Records from a collection:
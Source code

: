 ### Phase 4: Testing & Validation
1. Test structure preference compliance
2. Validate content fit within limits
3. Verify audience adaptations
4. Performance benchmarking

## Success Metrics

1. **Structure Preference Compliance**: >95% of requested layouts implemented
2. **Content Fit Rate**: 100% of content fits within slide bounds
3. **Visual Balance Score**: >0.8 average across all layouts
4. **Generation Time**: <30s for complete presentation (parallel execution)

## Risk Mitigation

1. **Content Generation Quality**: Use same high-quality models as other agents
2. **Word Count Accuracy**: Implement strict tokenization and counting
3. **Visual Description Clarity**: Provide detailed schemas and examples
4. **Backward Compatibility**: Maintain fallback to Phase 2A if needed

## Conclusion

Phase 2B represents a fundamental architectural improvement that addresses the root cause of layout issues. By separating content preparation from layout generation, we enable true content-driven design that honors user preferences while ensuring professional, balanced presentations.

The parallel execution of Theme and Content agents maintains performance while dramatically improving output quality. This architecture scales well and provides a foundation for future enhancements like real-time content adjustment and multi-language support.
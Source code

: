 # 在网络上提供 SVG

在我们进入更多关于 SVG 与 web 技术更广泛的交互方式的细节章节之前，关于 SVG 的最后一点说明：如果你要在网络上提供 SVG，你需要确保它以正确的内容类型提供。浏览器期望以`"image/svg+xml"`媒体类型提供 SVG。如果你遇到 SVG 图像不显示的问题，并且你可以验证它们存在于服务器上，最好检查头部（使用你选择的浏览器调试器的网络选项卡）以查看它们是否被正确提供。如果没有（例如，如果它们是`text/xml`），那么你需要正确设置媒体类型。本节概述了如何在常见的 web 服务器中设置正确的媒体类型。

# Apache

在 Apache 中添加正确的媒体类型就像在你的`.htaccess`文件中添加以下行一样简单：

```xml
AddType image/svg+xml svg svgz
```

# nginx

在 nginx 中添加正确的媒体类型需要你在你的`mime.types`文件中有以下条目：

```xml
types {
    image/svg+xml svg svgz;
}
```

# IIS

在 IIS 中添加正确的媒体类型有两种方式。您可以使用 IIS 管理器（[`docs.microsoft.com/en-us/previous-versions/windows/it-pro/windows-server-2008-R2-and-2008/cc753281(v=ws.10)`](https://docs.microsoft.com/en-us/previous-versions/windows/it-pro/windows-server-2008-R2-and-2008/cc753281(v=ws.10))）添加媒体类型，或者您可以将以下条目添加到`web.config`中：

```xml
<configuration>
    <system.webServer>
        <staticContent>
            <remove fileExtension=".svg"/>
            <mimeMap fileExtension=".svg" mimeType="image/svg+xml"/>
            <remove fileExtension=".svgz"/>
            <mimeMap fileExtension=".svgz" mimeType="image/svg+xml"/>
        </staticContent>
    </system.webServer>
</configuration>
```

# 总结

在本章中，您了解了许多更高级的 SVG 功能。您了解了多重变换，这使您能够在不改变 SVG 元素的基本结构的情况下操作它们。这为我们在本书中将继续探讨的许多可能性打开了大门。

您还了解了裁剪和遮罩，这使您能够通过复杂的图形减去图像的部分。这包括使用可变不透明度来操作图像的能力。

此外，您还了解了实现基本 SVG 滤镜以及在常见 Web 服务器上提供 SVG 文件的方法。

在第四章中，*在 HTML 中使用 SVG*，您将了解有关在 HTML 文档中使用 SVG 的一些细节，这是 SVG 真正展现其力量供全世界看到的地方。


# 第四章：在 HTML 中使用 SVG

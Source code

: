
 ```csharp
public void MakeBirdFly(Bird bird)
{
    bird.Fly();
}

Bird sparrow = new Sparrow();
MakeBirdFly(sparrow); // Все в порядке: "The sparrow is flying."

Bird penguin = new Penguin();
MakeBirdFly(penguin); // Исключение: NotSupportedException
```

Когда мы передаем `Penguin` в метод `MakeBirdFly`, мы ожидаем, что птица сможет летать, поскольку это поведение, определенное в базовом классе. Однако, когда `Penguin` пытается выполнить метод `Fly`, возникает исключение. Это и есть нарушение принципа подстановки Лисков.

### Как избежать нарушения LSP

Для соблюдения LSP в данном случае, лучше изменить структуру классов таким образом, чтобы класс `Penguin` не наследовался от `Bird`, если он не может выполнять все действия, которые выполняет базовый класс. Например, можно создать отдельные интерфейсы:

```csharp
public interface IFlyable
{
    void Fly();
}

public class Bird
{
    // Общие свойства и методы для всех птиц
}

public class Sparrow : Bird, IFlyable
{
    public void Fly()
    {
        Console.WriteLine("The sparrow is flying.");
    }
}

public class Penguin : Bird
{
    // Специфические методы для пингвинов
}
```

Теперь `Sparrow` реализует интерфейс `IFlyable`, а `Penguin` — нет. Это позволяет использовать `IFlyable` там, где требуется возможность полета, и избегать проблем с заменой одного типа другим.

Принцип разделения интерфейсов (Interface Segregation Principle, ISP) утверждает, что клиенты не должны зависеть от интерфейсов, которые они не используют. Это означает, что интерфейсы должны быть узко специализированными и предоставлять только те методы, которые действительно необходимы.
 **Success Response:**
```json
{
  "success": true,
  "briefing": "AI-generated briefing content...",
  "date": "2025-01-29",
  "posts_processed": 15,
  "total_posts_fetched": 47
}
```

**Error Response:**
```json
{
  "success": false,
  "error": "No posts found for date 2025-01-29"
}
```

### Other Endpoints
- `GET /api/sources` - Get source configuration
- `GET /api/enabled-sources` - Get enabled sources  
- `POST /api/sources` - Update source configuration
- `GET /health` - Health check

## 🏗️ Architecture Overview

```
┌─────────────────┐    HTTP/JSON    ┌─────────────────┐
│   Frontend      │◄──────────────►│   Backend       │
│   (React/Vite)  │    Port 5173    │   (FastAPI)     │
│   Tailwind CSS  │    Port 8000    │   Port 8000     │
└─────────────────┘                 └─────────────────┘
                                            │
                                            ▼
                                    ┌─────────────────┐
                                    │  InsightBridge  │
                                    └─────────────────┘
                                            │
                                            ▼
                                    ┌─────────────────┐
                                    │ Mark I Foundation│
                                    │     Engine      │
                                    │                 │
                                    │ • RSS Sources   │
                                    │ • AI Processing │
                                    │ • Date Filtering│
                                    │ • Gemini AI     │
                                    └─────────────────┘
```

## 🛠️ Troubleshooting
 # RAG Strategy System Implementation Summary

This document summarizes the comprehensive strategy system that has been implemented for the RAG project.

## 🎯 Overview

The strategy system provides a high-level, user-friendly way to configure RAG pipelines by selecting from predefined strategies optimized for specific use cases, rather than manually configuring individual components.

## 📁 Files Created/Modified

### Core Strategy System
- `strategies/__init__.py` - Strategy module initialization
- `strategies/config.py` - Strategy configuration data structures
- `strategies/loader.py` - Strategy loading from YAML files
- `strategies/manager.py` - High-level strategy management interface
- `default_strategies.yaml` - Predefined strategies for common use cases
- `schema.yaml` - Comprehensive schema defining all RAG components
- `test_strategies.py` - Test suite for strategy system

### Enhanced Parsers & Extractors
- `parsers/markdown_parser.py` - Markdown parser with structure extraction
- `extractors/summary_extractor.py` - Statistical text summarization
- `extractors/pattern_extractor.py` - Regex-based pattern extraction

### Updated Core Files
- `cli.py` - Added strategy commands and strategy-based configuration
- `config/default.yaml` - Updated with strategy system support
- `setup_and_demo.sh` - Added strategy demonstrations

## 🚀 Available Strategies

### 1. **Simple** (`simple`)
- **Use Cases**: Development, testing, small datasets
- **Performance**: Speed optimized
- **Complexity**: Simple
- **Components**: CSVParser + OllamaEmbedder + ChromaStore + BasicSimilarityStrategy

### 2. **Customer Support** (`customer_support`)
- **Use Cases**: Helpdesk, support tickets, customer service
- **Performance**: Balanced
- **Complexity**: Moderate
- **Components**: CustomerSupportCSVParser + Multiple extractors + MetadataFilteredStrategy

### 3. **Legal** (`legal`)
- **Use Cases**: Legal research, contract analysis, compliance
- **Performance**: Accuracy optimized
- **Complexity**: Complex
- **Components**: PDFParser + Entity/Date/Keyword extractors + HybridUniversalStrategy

**Aim of the task**
Whichever lines of the data include the word "Apache", pull them out.

**Result for this exercise**
# Apache
在 Apache 中添加正确的媒体类型就像在你的`.htaccess`文件中添加以下行一样简单：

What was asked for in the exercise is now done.